Castles in the Sky synopsis

Jose Luis Espejo-Alatriste, a diplomat from Earth, travels to the world of Alebrije on a mission of coercive diplomacy. He also wishes to claim the body of his deceased son, Amado Alatriste, who has died in a work-related accident. However, wires get crossed, and Amado thinks that it’s his visiting father — and not himself — who has met an untimely end.

To complicate matters, father and son each wants to keep the stored consciousness of the other from realizing that it is, in fact, dead. Between the two of them stands Eta Alatriste-Greschoff, Amado’s wife and Jose Luis’s daughter-in-law. Who can resolve this misunderstanding and its consequent split in reality?

Meanwhile, Jose Luis has interstellar relations to worry about, as well. Alebrije is on the cusp of being invaded by Earth, and there is the specter of imminent war.

Table of Contents

Chapter I: Jose Luis Espejo-Alatriste

part 1


We were five klicks east of the fabled city of Avignon Lux when the quake hit. Part of a small Terran delegation visiting the world of Alebrije, we worked our way along a hand-railed and open-aired gravlibre path leading away from the massive starship docks, buoyed meters above a vast mesa which overlooked an expansive desert valley 1,500 meters below, sprawling between two horizons.

Excited hands with pointing fingers directed us to look toward the faraway evening skyline, and we watched as the immense but distance-dwarfed city of Avignon Lux responded to the grinding tectonic plates. We could hear the growling of the earth, a sound like remote, unceasing waterfalls or explosions but, as the platform walkway we were on was floating with an artificial gravity no doubt similar to that which was now elevating Avignon Lux off the ground, we would not know until later that the temblor had measured 8.25 on the Moment Magnitude Scale.
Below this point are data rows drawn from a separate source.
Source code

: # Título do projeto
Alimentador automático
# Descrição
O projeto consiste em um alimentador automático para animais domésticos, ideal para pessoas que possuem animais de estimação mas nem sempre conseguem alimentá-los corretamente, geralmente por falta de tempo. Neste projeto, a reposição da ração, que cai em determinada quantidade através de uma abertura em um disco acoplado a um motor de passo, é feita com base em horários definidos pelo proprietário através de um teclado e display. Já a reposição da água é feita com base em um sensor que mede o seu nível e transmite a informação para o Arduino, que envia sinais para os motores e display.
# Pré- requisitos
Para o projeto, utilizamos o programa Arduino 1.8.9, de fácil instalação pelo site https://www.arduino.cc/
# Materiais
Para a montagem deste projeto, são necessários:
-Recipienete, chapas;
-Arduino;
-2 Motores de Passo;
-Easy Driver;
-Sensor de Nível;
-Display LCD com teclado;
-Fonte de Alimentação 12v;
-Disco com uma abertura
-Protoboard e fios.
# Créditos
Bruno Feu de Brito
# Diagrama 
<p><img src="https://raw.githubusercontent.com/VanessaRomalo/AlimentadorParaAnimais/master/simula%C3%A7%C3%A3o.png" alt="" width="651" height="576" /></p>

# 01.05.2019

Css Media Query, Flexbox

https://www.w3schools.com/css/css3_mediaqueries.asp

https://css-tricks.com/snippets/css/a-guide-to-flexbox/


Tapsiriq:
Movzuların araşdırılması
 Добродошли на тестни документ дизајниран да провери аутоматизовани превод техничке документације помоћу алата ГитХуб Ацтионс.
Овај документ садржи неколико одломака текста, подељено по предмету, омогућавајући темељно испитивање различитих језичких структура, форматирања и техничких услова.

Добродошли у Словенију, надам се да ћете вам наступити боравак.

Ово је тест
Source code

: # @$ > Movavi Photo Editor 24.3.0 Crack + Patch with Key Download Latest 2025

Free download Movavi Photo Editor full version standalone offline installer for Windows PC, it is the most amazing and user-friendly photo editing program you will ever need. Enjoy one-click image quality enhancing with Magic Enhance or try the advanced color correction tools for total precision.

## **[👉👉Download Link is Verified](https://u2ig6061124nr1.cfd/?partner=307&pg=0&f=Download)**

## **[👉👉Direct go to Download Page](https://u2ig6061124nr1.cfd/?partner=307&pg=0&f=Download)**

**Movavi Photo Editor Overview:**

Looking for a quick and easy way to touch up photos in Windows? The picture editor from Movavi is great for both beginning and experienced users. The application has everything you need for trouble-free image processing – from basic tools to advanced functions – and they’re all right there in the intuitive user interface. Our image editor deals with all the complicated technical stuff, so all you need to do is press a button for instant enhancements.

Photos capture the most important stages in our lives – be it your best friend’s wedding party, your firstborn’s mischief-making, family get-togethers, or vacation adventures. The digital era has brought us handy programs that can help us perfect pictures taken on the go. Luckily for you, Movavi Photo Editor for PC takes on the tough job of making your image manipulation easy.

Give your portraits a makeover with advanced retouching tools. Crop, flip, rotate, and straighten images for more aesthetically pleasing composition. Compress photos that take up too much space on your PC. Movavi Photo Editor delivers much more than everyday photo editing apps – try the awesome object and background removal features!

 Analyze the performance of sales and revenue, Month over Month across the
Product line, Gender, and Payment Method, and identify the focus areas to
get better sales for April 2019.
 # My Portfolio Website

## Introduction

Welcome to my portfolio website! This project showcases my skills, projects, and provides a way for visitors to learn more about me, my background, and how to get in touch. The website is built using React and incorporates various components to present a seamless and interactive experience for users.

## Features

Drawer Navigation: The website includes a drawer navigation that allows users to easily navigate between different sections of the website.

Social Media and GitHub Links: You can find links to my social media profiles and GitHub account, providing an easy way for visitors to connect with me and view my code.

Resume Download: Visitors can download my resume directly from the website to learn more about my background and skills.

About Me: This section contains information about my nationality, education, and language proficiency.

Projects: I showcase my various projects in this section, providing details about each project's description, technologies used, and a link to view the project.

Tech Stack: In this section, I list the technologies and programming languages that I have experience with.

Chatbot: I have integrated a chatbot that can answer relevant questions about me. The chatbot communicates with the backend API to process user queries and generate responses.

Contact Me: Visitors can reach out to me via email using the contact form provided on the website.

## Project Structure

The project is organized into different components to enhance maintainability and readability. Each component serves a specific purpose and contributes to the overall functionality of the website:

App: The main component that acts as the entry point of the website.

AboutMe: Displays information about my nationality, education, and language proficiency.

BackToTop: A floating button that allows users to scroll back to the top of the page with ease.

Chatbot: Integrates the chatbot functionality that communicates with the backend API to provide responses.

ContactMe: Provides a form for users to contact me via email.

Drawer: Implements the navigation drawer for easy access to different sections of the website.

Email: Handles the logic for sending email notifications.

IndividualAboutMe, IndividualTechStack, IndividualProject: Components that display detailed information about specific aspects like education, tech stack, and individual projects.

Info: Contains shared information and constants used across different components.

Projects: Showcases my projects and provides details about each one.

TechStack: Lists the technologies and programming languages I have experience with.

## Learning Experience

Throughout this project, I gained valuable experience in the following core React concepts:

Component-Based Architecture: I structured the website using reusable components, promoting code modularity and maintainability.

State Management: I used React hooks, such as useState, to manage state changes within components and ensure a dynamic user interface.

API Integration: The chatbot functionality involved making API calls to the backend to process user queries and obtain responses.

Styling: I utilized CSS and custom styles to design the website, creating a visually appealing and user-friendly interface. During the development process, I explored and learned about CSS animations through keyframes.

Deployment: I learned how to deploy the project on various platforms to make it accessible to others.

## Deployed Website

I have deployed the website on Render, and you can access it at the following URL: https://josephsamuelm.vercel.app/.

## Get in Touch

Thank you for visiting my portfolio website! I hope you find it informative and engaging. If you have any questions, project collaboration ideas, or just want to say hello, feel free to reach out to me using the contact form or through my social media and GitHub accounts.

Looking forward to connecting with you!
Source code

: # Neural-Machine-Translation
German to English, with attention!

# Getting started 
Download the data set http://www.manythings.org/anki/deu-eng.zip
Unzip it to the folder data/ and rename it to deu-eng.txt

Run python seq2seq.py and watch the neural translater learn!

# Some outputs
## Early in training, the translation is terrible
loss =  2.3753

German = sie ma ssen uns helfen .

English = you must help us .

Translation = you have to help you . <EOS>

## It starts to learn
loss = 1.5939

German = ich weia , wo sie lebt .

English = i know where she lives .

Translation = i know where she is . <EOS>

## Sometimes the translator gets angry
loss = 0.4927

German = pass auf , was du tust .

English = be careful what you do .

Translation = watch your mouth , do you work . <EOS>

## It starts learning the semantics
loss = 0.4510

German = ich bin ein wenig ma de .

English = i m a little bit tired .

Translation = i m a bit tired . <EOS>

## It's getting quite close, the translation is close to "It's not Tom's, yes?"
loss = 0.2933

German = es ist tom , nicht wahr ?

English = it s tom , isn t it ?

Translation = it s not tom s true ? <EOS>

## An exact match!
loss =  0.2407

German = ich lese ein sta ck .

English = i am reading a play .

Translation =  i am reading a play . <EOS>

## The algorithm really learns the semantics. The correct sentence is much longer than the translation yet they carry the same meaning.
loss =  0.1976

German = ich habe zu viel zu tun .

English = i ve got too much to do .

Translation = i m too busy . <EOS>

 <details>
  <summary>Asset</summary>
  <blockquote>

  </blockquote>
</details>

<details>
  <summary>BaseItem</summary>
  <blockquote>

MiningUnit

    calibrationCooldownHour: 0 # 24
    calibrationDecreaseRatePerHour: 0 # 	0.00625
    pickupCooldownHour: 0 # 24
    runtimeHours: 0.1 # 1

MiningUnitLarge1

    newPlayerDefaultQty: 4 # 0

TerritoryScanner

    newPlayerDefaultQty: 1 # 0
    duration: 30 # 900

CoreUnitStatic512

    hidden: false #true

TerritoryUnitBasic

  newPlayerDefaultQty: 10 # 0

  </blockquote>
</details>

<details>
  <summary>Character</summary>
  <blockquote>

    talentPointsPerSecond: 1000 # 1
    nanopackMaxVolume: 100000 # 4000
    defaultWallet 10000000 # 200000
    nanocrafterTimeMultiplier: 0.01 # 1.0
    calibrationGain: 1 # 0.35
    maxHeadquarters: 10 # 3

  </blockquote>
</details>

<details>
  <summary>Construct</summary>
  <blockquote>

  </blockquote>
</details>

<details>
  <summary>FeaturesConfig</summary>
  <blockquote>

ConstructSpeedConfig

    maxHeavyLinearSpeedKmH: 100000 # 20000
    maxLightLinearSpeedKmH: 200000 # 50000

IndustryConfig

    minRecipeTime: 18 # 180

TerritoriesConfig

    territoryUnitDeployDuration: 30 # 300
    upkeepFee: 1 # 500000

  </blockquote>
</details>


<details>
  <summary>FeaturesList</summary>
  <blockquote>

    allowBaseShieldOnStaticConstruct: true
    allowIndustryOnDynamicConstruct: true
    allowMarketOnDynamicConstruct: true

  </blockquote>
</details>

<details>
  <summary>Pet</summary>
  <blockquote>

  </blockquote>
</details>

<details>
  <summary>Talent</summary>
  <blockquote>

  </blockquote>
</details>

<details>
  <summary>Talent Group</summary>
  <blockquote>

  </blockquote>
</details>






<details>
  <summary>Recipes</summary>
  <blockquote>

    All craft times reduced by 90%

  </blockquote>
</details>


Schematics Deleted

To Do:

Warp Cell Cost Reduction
At this distance, the vertical structures of Avignon Lux lacked architectural detail, core monoliths surrounded by splintering rainbows of light, looking for all the world like a school experiment in crystal formation. One of the planetary government security detail assigned to us handed me an antique set of digital binoculars for a better view, but my OAR ocular implants had already telescoped my vision.

In the early evening light, the skyscrapers looked like illuminated dominoes upended and arranged in a staggered, circular pattern that resembled a gracefully levitating sea anemone of rose quartz, citron and lapus lazuli. The buildings were of varying sizes, the smallest apparently over 125 stories in height and with a 2,000 square-foot footprint. They had become unmoored by the quake and, by design, were rising languidly into the sky to escape the fiercely shaking and grinding ground.

The structures all rose in unison, more or less, with a slow, ponderous grace, a gorgeously massive flower of plazcrete, metaglass and quantum smartstone trailing a cloud of lightly glowing dust and debris. For a very specific circumference of real estate, gravity had been temporarily suspended.

It was alarming to think that the distant buildings were occupied by a literally captive audience of live people.

It was an awesome sight, of course, one of the Nine Engineering Wonders of the Humanized Galaxy, a vision few would ever be lucky enough to witness other than in a museum virtual reality diorama. And we had seen it happen just minutes after landfall, while we were still debarking from the scarred and burnt-tiled shuttle that had brought us down from the TSE frigate still in orbit.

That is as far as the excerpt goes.